*What is needed*
Exactly the lines from the opening of the records through the line containing "Elektrisch kleine leitfähige" should be copied, with both included.

═════ Dataset records

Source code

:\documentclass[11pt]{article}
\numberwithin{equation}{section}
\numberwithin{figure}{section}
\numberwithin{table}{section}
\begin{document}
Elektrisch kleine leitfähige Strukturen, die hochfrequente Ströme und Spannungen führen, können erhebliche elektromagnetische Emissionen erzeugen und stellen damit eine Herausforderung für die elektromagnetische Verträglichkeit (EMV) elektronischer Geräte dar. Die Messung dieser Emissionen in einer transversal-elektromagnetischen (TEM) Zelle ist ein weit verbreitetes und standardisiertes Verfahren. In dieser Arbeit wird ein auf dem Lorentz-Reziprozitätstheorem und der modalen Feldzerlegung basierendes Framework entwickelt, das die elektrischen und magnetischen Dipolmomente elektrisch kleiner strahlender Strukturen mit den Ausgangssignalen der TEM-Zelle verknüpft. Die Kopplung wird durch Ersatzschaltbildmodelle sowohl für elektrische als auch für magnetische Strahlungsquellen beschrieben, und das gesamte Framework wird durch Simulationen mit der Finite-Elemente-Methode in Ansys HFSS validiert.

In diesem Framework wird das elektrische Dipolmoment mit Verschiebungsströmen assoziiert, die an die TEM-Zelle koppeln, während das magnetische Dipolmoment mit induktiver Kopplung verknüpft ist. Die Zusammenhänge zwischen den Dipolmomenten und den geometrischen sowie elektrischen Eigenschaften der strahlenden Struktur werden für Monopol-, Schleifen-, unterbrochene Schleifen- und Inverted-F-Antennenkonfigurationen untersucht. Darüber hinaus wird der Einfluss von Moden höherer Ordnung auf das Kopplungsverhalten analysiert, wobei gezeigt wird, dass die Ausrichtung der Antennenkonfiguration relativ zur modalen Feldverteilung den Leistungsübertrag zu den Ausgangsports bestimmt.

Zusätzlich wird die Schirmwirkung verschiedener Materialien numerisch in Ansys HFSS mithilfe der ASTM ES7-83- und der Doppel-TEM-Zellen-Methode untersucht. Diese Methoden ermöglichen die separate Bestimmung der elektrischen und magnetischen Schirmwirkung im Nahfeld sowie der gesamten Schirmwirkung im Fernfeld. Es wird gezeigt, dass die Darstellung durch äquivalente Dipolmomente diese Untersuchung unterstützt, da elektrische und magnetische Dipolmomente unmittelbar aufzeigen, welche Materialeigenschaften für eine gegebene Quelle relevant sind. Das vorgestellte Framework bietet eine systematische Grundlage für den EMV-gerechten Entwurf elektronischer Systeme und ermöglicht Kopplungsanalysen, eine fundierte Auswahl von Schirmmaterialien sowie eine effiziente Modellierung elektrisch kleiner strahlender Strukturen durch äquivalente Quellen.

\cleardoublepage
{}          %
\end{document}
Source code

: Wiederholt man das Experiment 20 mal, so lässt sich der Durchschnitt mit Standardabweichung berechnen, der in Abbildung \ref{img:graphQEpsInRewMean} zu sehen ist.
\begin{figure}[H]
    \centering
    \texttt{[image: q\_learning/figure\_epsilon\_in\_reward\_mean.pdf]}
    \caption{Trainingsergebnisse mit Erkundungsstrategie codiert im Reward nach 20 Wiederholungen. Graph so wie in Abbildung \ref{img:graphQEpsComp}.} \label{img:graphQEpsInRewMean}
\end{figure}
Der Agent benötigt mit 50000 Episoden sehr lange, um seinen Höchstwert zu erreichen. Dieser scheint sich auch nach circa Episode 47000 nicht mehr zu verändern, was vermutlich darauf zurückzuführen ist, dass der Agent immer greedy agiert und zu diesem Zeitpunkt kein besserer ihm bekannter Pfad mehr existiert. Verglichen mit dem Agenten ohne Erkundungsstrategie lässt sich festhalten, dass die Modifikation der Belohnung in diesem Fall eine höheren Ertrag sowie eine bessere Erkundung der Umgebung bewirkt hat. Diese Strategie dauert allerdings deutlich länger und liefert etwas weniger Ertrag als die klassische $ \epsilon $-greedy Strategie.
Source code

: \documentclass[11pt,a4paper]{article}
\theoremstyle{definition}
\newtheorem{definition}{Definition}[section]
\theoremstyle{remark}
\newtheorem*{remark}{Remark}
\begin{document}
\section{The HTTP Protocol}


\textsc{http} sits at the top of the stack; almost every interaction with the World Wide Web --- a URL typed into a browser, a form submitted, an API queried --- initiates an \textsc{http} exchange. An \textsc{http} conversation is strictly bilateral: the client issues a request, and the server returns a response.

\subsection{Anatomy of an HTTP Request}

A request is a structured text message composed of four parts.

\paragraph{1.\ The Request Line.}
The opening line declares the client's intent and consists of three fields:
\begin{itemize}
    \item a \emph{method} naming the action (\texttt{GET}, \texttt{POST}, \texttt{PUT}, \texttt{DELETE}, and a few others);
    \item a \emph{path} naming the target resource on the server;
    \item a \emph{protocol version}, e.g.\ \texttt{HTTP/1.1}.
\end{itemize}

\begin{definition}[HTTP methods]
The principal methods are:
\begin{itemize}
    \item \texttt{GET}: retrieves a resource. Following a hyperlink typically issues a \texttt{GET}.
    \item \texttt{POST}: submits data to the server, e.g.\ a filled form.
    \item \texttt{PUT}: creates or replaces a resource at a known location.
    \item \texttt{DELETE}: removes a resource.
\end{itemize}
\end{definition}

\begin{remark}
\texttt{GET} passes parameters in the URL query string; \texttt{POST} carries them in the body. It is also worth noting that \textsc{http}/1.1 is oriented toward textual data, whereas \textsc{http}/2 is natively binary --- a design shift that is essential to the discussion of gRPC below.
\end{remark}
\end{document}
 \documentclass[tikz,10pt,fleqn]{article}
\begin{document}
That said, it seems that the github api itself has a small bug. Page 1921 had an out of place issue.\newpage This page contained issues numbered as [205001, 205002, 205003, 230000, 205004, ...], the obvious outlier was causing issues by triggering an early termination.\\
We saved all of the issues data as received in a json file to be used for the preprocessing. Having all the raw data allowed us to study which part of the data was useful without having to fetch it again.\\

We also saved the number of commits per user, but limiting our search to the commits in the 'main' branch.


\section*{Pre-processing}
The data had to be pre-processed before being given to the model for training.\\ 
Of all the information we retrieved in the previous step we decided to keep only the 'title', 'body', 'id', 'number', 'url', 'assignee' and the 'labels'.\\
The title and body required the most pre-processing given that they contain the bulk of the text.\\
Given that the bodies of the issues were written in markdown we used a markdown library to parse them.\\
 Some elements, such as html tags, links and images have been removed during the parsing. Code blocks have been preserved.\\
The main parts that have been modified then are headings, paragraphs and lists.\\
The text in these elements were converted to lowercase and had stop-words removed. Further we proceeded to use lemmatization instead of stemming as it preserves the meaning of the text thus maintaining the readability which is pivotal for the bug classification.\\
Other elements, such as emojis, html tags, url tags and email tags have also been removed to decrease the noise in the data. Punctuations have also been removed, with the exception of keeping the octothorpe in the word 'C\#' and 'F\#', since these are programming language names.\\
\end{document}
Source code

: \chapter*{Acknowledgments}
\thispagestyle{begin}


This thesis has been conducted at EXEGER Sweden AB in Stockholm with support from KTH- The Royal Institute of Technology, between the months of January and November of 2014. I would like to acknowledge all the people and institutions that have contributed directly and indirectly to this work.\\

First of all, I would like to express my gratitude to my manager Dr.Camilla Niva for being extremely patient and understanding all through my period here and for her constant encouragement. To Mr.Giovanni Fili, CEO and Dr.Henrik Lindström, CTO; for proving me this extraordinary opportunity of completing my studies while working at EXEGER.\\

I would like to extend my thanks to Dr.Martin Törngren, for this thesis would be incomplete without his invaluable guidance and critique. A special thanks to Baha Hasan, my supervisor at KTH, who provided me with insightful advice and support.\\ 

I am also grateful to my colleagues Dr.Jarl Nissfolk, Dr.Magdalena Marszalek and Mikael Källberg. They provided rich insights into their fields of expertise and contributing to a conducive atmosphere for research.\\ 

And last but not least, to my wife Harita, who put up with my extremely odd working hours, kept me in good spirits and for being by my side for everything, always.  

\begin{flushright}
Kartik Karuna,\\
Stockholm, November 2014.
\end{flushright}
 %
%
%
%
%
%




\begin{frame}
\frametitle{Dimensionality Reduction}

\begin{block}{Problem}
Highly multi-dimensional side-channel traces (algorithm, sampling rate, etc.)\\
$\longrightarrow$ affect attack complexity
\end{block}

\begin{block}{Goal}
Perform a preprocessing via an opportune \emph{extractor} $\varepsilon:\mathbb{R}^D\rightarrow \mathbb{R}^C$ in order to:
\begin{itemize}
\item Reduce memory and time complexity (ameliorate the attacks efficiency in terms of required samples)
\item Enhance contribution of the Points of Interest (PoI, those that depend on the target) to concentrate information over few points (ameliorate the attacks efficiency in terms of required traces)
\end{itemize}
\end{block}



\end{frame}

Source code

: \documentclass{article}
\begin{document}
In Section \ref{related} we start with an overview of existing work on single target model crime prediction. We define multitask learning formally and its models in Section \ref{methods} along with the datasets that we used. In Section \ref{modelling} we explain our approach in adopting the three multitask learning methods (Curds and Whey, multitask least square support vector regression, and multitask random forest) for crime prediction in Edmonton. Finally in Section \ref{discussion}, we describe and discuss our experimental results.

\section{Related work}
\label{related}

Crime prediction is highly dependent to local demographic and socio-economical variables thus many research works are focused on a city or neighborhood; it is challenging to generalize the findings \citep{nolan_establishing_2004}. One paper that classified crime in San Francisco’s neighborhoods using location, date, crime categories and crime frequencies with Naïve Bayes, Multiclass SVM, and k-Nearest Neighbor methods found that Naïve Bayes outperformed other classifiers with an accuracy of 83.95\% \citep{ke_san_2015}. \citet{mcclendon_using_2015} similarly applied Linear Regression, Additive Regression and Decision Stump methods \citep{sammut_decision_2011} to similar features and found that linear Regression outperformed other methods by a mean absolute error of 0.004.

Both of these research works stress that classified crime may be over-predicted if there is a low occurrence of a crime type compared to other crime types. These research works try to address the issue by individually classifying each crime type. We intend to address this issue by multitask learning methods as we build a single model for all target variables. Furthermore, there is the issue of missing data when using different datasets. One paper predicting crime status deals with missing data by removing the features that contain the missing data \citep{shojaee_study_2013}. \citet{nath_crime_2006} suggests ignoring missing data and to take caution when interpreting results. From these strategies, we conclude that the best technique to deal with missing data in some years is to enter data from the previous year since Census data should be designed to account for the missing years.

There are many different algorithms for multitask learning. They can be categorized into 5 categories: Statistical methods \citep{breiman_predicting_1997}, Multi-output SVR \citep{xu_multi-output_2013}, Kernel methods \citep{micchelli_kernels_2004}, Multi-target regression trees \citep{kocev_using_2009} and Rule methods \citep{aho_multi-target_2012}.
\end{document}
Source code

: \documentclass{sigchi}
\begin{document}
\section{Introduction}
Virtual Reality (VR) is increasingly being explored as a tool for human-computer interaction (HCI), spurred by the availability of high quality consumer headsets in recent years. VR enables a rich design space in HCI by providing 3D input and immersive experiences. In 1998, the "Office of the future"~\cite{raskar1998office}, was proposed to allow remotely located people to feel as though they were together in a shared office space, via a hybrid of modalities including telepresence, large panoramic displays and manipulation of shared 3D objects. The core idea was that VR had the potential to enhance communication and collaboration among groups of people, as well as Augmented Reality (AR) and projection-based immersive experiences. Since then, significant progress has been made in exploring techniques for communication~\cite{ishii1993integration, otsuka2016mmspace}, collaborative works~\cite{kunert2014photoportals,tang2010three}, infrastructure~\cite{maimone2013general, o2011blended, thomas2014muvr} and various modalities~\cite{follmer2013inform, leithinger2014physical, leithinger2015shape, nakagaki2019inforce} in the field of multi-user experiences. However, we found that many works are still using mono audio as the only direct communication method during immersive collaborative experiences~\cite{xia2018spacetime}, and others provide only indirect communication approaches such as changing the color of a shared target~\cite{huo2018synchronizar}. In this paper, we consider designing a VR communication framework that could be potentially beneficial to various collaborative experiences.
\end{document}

══════════

*Written response*
Source code

:\documentclass[11pt]{article}
\numberwithin{equation}{section}
\numberwithin{figure}{section}
\numberwithin{table}{section}
\begin{document}
Elektrisch kleine leitfähige Strukturen, die hochfrequente Ströme und Spannungen führen, können erhebliche elektromagnetische Emissionen erzeugen und stellen damit eine Herausforderung für die elektromagnetische Verträglichkeit (EMV) elektronischer Geräte dar. Die Messung dieser Emissionen in einer transversal-elektromagnetischen (TEM) Zelle ist ein weit verbreitetes und standardisiertes Verfahren. In dieser Arbeit wird ein auf dem Lorentz-Reziprozitätstheorem und der modalen Feldzerlegung basierendes Framework entwickelt, das die elektrischen und magnetischen Dipolmomente elektrisch kleiner strahlender Strukturen mit den Ausgangssignalen der TEM-Zelle verknüpft. Die Kopplung wird durch Ersatzschaltbildmodelle sowohl für elektrische als auch für magnetische Strahlungsquellen beschrieben, und das gesamte Framework wird durch Simulationen mit der Finite-Elemente-Methode in Ansys HFSS validiert.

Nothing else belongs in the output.